Newton allows Stidham to continue developing, a rare occurrence in today’s NFL

The New England Patriots take on the Miami Dolphins in a regular season Patriots vs Dolphins Live Free game at Gillette Stadium on Sunday, September 13, 2020. Gillette Stadium. 2020 NFL Team Preview Series: New England Patriots It’s a new era in New England after Tom Brady departed to join the Tampa Bay Buccaneers, and post-Brady life for the Patriots is one of the season's biggest stories. For the most part, this offseason looked like previous ones for New England — successful players left, they signed new players to fill specific roles and they went with a high-volume draft approach. Then, they signed free-agent quarterback Cam Newton, increasing expectations with the 2015 MVP at the helm.

The big question is Newton’s health and how he adjusts to the new offense with below-average playmakers. The other question is the defense, where the secondary is one of the league’s best, but duplicating last year’s strong performance is a difficult task. Either way, the Patriots will be must-see TV this season, but for different reasons than in year’s past.

Most of the offseason was dedicated to imagining a Jarrett Stidham-led Patriots offense, but their recent signing of Cam Newton creates an entirely new vision. Newton is incredibly talented, and while many point to his 2015 MVP season, that year was a clear outlier compared to the rest of his career. Newton has been an above-average quarterback in his nine seasons, though he has ranked below 20th in PFF grading in each of the past three seasons. Injuries have been part of the issue, but early 2018 Newton was a change from the previous downfield-throwing, boom-or-bust passer who hit great throws while also missing far too many.

While Newton’s early 2018 numbers were slightly inflated, it showed his ability to play a more ball-control style, perhaps the desired style for the Patriots' offense. Newton’s rushing ability is another factor for the Patriots to tap into, and given his one-year contract, they could look to use it to its fullest. As for Stidham, he was a project coming out of Auburn, though he showed quick progress with a solid preseason as a rookie. There still may be a future starter in there, and adding Newton allows Stidham to continue developing, a rare occurrence in today’s NFL.

New England’s backfield committee remains intact for the second straight season. Former first-rounder Sony Michel led the team in carries for the second straight season and posted a 66.6 rushing grade that ranked 40th including the playoffs. Michel has not been as dynamic as expected, forcing just 0.13 missed tackles per attempt — which ranks 42nd out of 57 qualifiers over the past two years. He also has a disappointing 43.7 receiving grade.

James White is the top pass-game threat out of the backfield, ranking third among running backs in both receiving grade (90.5) and yards per route run (1.91). Rex Burkhead has cycled between feature back and receiving back in his three years in New England, all adding up to a 70.6 overall grade that ranks 50th during that span. The top three have defined roles, whereas 2019 third-rounder Damien Harris will try to steal some playing time after seeing just five snaps as a rookie last season.

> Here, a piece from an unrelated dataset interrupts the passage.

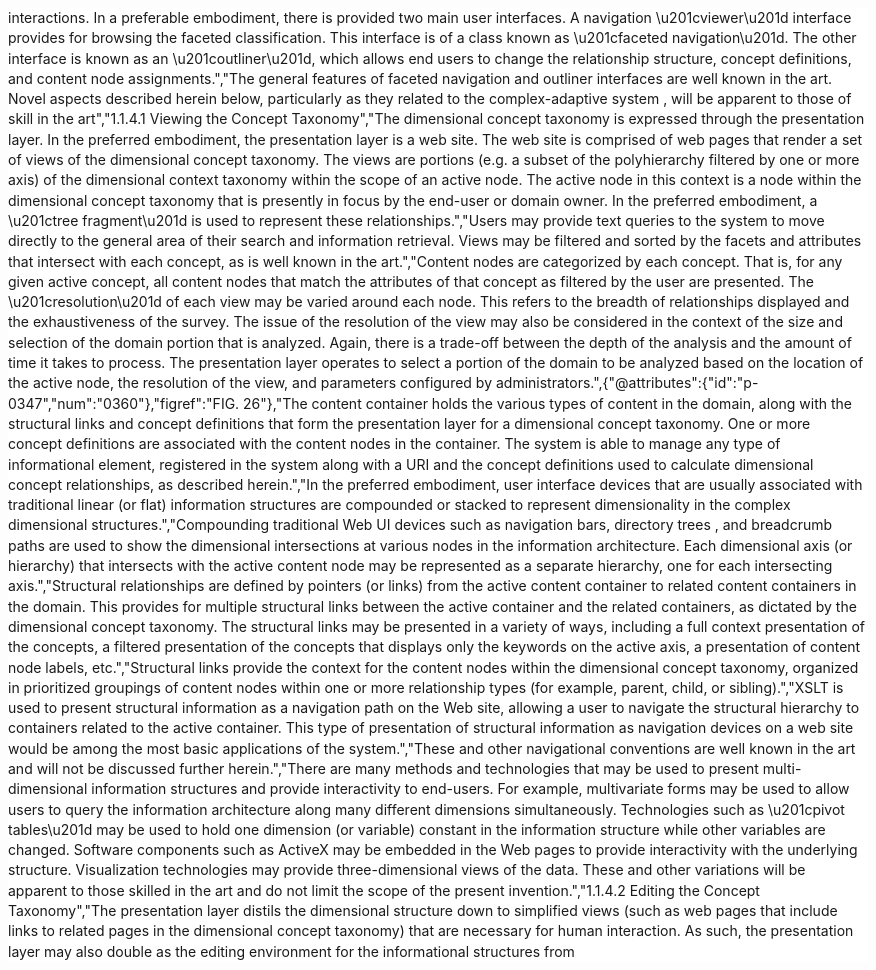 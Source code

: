 interactions. In a preferable embodiment, there is provided two main user interfaces. A navigation \u201cviewer\u201d interface provides for browsing the faceted classification. This interface is of a class known as \u201cfaceted navigation\u201d. The other interface is known as an \u201coutliner\u201d, which allows end users to change the relationship structure, concept definitions, and content node assignments.","The general features of faceted navigation and outliner interfaces are well known in the art. Novel aspects described herein below, particularly as they related to the complex-adaptive system , will be apparent to those of skill in the art","1.1.4.1 Viewing the Concept Taxonomy","The dimensional concept taxonomy is expressed through the presentation layer. In the preferred embodiment, the presentation layer is a web site. The web site is comprised of web pages that render a set of views of the dimensional concept taxonomy. The views are portions (e.g. a subset of the polyhierarchy filtered by one or more axis) of the dimensional context taxonomy within the scope of an active node. The active node in this context is a node within the dimensional concept taxonomy that is presently in focus by the end-user or domain owner. In the preferred embodiment, a \u201ctree fragment\u201d is used to represent these relationships.","Users may provide text queries to the system to move directly to the general area of their search and information retrieval. Views may be filtered and sorted by the facets and attributes that intersect with each concept, as is well known in the art.","Content nodes are categorized by each concept. That is, for any given active concept, all content nodes that match the attributes of that concept as filtered by the user are presented. The \u201cresolution\u201d of each view may be varied around each node. This refers to the breadth of relationships displayed and the exhaustiveness of the survey. The issue of the resolution of the view may also be considered in the context of the size and selection of the domain portion that is analyzed. Again, there is a trade-off between the depth of the analysis and the amount of time it takes to process. The presentation layer operates to select a portion of the domain to be analyzed based on the location of the active node, the resolution of the view, and parameters configured by administrators.",{"@attributes":{"id":"p-0347","num":"0360"},"figref":"FIG. 26"},"The content container  holds the various types of content in the domain, along with the structural links and concept definitions that form the presentation layer for a dimensional concept taxonomy. One or more concept definitions are associated with the content nodes in the container. The system is able to manage any type of informational element, registered in the system along with a URI and the concept definitions used to calculate dimensional concept relationships, as described herein.","In the preferred embodiment, user interface devices that are usually associated with traditional linear (or flat) information structures are compounded or stacked to represent dimensionality in the complex dimensional structures.","Compounding traditional Web UI devices such as navigation bars, directory trees , and breadcrumb paths  are used to show the dimensional intersections at various nodes in the information architecture. Each dimensional axis (or hierarchy) that intersects with the active content node  may be represented as a separate hierarchy, one for each intersecting axis.","Structural relationships are defined by pointers (or links) from the active content container to related content containers in the domain. This provides for multiple structural links between the active container and the related containers, as dictated by the dimensional concept taxonomy. The structural links may be presented in a variety of ways, including a full context presentation of the concepts, a filtered presentation of the concepts that displays only the keywords on the active axis, a presentation of content node labels, etc.","Structural links provide the context for the content nodes  within the dimensional concept taxonomy, organized in prioritized groupings of content nodes within one or more relationship types (for example, parent, child, or sibling).","XSLT is used to present structural information as a navigation path on the Web site, allowing a user to navigate the structural hierarchy to containers related to the active container. This type of presentation of structural information as navigation devices on a web site would be among the most basic applications of the system.","These and other navigational conventions are well known in the art and will not be discussed further herein.","There are many methods and technologies that may be used to present multi-dimensional information structures and provide interactivity to end-users. For example, multivariate forms may be used to allow users to query the information architecture along many different dimensions simultaneously. Technologies such as \u201cpivot tables\u201d may be used to hold one dimension (or variable) constant in the information structure while other variables are changed. Software components such as ActiveX may be embedded in the Web pages to provide interactivity with the underlying structure. Visualization technologies may provide three-dimensional views of the data. These and other variations will be apparent to those skilled in the art and do not limit the scope of the present invention.","1.1.4.2 Editing the Concept Taxonomy","The presentation layer distils the dimensional structure down to simplified views (such as web pages that include links to related pages in the dimensional concept taxonomy) that are necessary for human interaction. As such, the presentation layer may also double as the editing environment for the informational structures from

New England also uses a fullback more than most teams, and they’ve brought in Danny Vitale to assume that role, but he graded at just 49.3 last season on 170 snaps with the Packers. The Patriots have their usual array of role players in the backfield, though they could use a more dynamic threat to challenge opposing defenses.Last season, Patriots wide receivers and tight ends combined to produce a 67.0 receiving grade, ranking 27th in the NFL. The receiving corps looked promising early in the season with Josh Gordon and Antonio Brown in the mix, but optimism soon turned into the worst offensive performance from the team in recent history. Julian Edelman is still effective, as he can work the underneath routes as well as any receiver in the league and finished the season with 100 receptions. Edelman’s 73.6 receiving grade in 2019 ranked just 37th in the NFL, in part due to 10 drops and three fumbles. Once defenses turned their attention his way, the Patriots' offense struggled.

Mohamed Sanu graded at just 57.1 with the Patriots, dropping four of his 27 catchable passes, while first-rounder N’Keal Harry got open on only 11.1% of his single coverage targets, the worst rate in the NFL. The Patriots also added Damiere Byrd and Marqise Lee this offseason to compete with second-year player Jakobi Meyers for the No. 4 spot. Byrd adds much-needed speed to an offense that looked like one of the slowest in the league last year, while Lee has been limited to just 111 snaps over the past two seasons.